What's been "temporary" in your business for way too long?


2ND EDITION | ISSUE #158

The moment I dozed off into a lucid dream, the buzzing started again and I jerked awake—pausing to consider hitting snooze for a third time this morning.

But before I could convince myself otherwise, I rolled myself out of bed, stumbled to the kitchen, and proceeded to spill coffee grounds everywhere in an effort to brew myself an entire French press of ambition.

Yet the morning still had an upbeat undertone, like the clickity-clack of Dolly's nails in the opening lines of 9-5.

Because today was day two of "waking up before the sun until I get my website done."

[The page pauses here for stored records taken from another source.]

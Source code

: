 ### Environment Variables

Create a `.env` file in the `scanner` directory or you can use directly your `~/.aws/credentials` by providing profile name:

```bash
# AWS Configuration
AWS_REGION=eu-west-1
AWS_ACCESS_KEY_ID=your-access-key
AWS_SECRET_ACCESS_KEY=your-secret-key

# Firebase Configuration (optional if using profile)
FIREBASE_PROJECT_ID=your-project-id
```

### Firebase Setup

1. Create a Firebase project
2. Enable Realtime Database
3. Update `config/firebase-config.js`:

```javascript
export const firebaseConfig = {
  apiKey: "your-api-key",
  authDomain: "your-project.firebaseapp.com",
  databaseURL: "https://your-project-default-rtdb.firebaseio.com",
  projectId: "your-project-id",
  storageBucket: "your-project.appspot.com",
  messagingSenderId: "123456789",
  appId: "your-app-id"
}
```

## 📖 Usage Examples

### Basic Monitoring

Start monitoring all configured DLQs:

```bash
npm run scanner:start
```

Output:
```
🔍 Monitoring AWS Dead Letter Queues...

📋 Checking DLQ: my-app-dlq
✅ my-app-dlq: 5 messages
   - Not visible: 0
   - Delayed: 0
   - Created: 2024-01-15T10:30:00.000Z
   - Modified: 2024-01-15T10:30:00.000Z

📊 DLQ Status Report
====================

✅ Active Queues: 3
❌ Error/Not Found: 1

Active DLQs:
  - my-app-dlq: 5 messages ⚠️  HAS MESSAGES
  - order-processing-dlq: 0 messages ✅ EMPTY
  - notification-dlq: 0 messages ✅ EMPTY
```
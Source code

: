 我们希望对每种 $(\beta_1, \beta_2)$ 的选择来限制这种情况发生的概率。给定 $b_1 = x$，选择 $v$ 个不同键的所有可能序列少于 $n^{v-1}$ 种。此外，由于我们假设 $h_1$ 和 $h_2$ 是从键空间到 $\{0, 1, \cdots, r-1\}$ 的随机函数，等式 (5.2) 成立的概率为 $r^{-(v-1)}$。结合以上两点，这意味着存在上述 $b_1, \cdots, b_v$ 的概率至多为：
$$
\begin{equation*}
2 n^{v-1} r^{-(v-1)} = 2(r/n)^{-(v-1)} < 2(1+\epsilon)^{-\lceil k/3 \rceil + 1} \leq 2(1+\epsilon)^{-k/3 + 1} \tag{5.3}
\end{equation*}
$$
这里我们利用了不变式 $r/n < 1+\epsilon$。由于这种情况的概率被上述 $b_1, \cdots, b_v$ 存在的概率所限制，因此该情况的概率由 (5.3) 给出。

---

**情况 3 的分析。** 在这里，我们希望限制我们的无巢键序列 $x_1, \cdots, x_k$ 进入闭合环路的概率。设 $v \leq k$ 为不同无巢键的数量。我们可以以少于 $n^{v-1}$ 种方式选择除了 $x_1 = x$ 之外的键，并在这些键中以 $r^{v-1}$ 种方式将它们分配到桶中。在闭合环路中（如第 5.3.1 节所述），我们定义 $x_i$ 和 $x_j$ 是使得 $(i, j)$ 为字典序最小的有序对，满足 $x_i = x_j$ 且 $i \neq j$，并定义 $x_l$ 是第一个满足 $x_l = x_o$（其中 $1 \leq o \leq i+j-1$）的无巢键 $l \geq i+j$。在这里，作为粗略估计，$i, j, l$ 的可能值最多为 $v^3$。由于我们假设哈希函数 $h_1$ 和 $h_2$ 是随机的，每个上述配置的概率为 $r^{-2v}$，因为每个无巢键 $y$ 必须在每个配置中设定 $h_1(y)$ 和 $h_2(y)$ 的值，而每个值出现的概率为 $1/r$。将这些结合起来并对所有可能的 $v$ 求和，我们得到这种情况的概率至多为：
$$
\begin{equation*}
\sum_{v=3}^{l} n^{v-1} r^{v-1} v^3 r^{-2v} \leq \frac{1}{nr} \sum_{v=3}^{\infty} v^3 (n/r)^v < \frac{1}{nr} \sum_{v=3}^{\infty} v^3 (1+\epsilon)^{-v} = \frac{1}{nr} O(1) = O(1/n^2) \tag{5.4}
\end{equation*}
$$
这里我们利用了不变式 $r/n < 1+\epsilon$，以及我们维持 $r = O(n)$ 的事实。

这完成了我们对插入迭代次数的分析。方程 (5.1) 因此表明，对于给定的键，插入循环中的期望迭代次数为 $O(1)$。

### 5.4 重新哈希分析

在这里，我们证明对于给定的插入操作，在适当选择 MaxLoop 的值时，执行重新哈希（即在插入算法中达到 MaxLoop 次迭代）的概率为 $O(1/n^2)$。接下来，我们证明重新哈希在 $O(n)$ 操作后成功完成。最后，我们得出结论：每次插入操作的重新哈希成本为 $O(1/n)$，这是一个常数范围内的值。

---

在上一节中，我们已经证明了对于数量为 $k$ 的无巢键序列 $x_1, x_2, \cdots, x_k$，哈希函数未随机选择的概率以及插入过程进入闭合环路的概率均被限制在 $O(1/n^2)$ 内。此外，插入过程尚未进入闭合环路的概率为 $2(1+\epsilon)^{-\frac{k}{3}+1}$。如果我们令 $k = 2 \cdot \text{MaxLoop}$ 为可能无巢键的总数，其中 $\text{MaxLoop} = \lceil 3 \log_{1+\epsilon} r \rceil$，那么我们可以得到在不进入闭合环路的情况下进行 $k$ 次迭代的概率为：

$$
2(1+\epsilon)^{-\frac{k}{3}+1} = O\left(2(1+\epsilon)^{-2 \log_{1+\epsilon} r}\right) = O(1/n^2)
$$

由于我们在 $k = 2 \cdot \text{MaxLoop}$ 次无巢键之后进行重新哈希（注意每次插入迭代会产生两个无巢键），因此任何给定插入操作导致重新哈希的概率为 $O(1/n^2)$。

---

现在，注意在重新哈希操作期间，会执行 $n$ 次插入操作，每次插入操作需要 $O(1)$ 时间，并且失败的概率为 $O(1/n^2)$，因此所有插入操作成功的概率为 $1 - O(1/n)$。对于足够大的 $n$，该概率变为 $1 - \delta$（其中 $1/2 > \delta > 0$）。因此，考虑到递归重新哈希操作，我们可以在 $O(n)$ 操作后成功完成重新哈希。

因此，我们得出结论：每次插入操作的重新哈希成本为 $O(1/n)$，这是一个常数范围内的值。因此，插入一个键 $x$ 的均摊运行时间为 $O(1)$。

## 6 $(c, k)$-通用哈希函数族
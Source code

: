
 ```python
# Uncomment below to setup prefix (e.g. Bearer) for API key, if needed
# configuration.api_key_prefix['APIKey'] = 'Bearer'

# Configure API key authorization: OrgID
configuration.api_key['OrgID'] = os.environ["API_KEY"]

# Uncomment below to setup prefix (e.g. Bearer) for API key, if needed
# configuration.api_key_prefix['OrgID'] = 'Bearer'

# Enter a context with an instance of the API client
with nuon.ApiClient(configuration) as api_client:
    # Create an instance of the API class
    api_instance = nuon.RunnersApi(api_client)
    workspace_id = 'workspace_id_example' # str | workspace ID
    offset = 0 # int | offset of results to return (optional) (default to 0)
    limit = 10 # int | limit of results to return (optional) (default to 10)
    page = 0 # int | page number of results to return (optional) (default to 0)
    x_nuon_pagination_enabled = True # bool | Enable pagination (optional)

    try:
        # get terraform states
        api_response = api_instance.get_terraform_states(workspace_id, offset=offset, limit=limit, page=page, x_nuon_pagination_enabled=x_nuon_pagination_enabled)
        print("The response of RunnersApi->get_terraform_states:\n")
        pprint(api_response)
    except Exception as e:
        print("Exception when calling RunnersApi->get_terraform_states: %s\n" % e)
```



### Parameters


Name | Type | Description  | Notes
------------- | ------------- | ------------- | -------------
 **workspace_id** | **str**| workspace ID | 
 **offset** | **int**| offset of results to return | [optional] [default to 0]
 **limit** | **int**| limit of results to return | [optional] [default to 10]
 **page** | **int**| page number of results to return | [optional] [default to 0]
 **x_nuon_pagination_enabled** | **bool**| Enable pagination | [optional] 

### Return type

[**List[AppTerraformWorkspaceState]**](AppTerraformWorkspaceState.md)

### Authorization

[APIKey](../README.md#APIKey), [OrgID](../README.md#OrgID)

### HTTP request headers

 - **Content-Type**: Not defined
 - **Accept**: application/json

And honestly? I'm not surprised it's working.


You and I both know that half the battle is actually making the time.

It's only natural—and dare I say part of the process—to get a little stuck in the messy middle of your brand's latest pivot.

We're cyclical beings, after all.

Which is exactly why I started having CCO (chief creative officer) weeks in 2025. The idea was simple: I was constantly pushing my own brand to the back burner, the bottom of the list. And if I was going to reposition it, I was going to have to make time for it.

  • But on a deeper level, the CCO week could work for you if you are someone who works best when in hyperfocus. If once you get "into" a project, you don't want to put it down.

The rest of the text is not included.